Kompetisi sastra tahunan kedua di wissen.de, yang diselenggarakan bekerja sama dengan majalah BÜCHER, telah mengumpulkan entri sejak awal April. Peserta memiliki waktu hingga 7 Juni untuk mengirimkan cerita mereka dengan tema “air”. Kami bertemu dengan Jens Poggenpohl, pemimpin redaksi BÜCHER dan anggota juri, untuk informasi terkini di tengah kompetisi.
wissen.de: Tuan Poggenpohl, ini kedua kalinya Anda menjadi juri kontes sastra wissen.de. Berdasarkan pengalaman Anda, siapa saja yang cenderung berpartisipasi? Apakah ada demografi tertentu? Misalnya, apakah tulisan tersebut condong ke arah laki-laki atau perempuan, atau penulis yang lebih tua versus penulis yang lebih muda?
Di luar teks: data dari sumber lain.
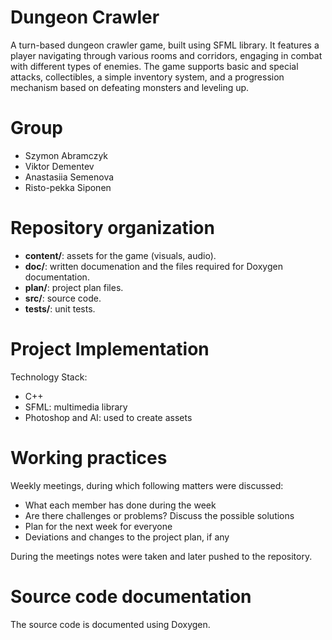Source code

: # Dungeon Crawler

A turn-based dungeon crawler game, built using SFML library. It features a player navigating through various rooms and corridors, engaging in combat with different types of enemies. The game supports basic and special attacks, collectibles, a simple inventory system, and a progression mechanism based on defeating monsters and leveling up.

# Group

- Szymon Abramczyk
- Viktor Dementev
- Anastasiia Semenova
- Risto-pekka Siponen

# Repository organization

- **content/**: assets for the game (visuals, audio).
- **doc/**: written documenation and the files required for Doxygen documentation.
- **plan/**: project plan files.
- **src/**: source code.
- **tests/**: unit tests.

# Project Implementation

Technology Stack:

- C++
- SFML: multimedia library
- Photoshop and AI: used to create assets

# Working practices

Weekly meetings, during which following matters were discussed:

- What each member has done during the week
- Are there challenges or problems? Discuss the possible solutions
- Plan for the next week for everyone
- Deviations and changes to the project plan, if any

During the meetings notes were taken and later pushed to the repository.

# Source code documentation

The source code is documented using Doxygen.
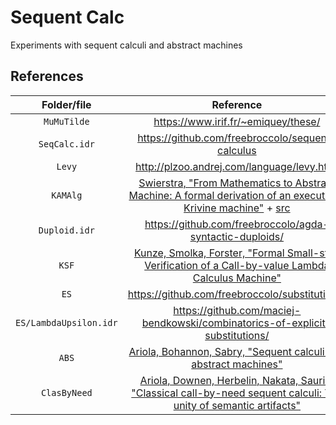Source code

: # Sequent Calc

Experiments with sequent calculi and abstract machines

## References

| Folder/file            | Reference |
| :--------------------: | :-------: |
| `MuMuTilde`            | https://www.irif.fr/~emiquey/these/ |
| `SeqCalc.idr`          | https://github.com/freebroccolo/sequent-calculus |
| `Levy`                 | http://plzoo.andrej.com/language/levy.html |
| `KAMAlg`               | [Swierstra, "From Mathematics to Abstract Machine: A formal derivation of an executable Krivine machine"](https://arxiv.org/abs/1202.2924) + [src](https://bitbuck.org/sergei.romanenko/agda-krivine-machine/) |
| `Duploid.idr`          | https://github.com/freebroccolo/agda-syntactic-duploids/ |
| `KSF`                  | [Kunze, Smolka, Forster, "Formal Small-step Verification of a Call-by-value Lambda Calculus Machine"](https://arxiv.org/abs/1806.03205) |
| `ES`                   | https://github.com/freebroccolo/substitutions/ |
| `ES/LambdaUpsilon.idr` | https://github.com/maciej-bendkowski/combinatorics-of-explicit-substitutions/ |
| `ABS`                  | [Ariola, Bohannon, Sabry, "Sequent calculi and abstract machines"](https://www.cs.indiana.edu/~sabry/papers/sequent.pdf) |
| `ClasByNeed`           | [Ariola, Downen, Herbelin, Nakata, Saurin, "Classical call-by-need sequent calculi: The unity of semantic artifacts"](http://ix.cs.uoregon.edu/~pdownen/classical-need-artifacts/) |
Pergeseran demografi dalam kompetisi bercerita digital
Stereotip lama tentang kebiasaan membaca laki-laki mendapat pukulan pada pemutaran perdana baru-baru ini. Saya mengharapkan lautan manusia. Sebaliknya, jumlah pemilih ternyata berimbang. Tapi itu baru pesta peluncurannya. Melihat kiriman yang masuk sejauh ini, trennya telah berubah drastis. Wanita mendominasi kotak masuk.
Tapi ini bukan hanya gender. Campurannya benar-benar eklektik.
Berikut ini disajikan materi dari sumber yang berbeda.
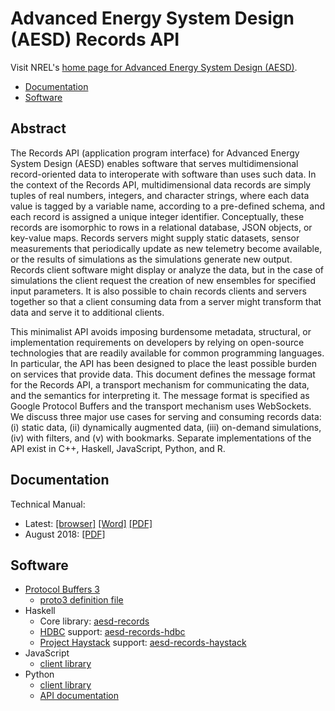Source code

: Advanced Energy System Design (AESD) Records API
================================================


Visit NREL's [home page for Advanced Energy System Design (AESD)](https://www.nrel.gov/technical-assistance/advanced-energy-systems-design.html).

*   [Documentation](#documentation)
*   [Software](#software)


Abstract
--------

The Records API (application program interface) for Advanced Energy System Design (AESD) enables software that serves multidimensional record-oriented data to interoperate with software than uses such data. In the context of the Records API, multidimensional data records are simply tuples of real numbers, integers, and character strings, where each data value is tagged by a variable name, according to a pre-defined schema, and each record is assigned a unique integer identifier. Conceptually, these records are isomorphic to rows in a relational database, JSON objects, or key-value maps. Records servers might supply static datasets, sensor measurements that periodically update as new telemetry become available, or the results of simulations as the simulations generate new output. Records client software might display or analyze the data, but in the case of simulations the client request the creation of new ensembles for specified input parameters. It is also possible to chain records clients and servers together so that a client consuming data from a server might transform that data and serve it to additional clients.

This minimalist API avoids imposing burdensome metadata, structural, or implementation requirements on developers by relying on open-source technologies that are readily available for common programming languages. In particular, the API has been designed to place the least possible burden on services that provide data. This document defines the message format for the Records API, a transport mechanism for communicating the data, and the semantics for interpreting it. The message format is specified as Google Protocol Buffers and the transport mechanism uses WebSockets.  We discuss three major use cases for serving and consuming records data: (i) static data, (ii) dynamically augmented data, (iii) on-demand simulations, (iv) with filters, and (v) with bookmarks.  Separate implementations of the API exist in C++, Haskell, JavaScript, Python, and R.

Documentation
-------------

Technical Manual:
*   Latest: [[browser]](https://nrel.github.io/AESD/aesd-manual.html) [[Word]](https://nrel.github.io/AESD/aesd-manual.docx) [[PDF]](https://nrel.github.io/AESD/aesd-manual.pdf)
*   August 2018: [[PDF]](https://www.nrel.gov/docs/fy2018osti/68924.pdf)


Software
--------

*   [Protocol Buffers 3](https://developers.google.com/protocol-buffers/docs/proto3)
    *   [proto3 definition file](doc-src/aesd_records_4.proto)
*   Haskell
    *   Core library: [aesd-records](libs/Haskell/records/)
    *   [HDBC](http://hackage.haskell.org/package/HDBC) support: [aesd-records-hdbc](libs/Haskell/records-hdbc/)
    *   [Project Haystack](https://project-haystack.org/) support: [aesd-records-haystack](libs/Haskell/records-haystack/)
*   JavaScript
    *   [client library](libs/JavaScript/)
*   Python
    *   [client library](libs/Python/)
    *   [API documentation](https://github.com/NREL/AESD/python/index.html)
Anda memiliki remaja yang berdampingan dengan pensiunan. Penulis profesional bergaul dengan penulis amatir yang lengkap. Ini adalah ekosistem yang berantakan dan dinamis.
Kelelahan genre dan pesona varians
Ketika ditanya genre mana yang menang—thriller, romansa, atau fiksi ilmiah—jawabannya adalah tidak. Tak satu pun dari mereka.
Mengapa? Karena mengandalkan satu genre saja cepat membosankan. Prediktabilitas membunuh rasa ingin tahu.
Kualitas pekerjaan? Semuanya ada di peta. Beberapa bagian adalah permata yang dipoles. Lainnya adalah draf kasar yang seharusnya tidak terungkap. Namun perbedaan itulah yang menjadi inti permasalahannya. Itulah pesonanya.
“Sungguh indah melihat berapa banyak orang yang ingin menceritakan sebuah kisah.”
Tujuannya bukanlah standar keunggulan yang seragam. Itu adalah volume suara manusia yang berusaha didengar.
Apa yang membuat teks layak dibaca?
Mendefinisikan cerita yang bagus itu subjektif. Tidak ada rumusnya.
Bagi saya, ini tentang kejutan. Ini tentang mempertajam pemahaman Anda tentang apa yang mungkin dilakukan dengan perspektif baru. Ini bukan tentang sensasi murahan atau alur cerita yang berputar-putar. Ini adalah suasananya. Itu sudut pandang.
Saya mencari risiko.
Saya ingin melihat seorang penulis bersedia mengubah tata bahasa, membengkokkan sintaksis, atau menciptakan suara yang sepenuhnya sesuai dengan keinginannya. Menulis dengan aman itu membosankan. Saya ingin teksnya sedikit berdarah.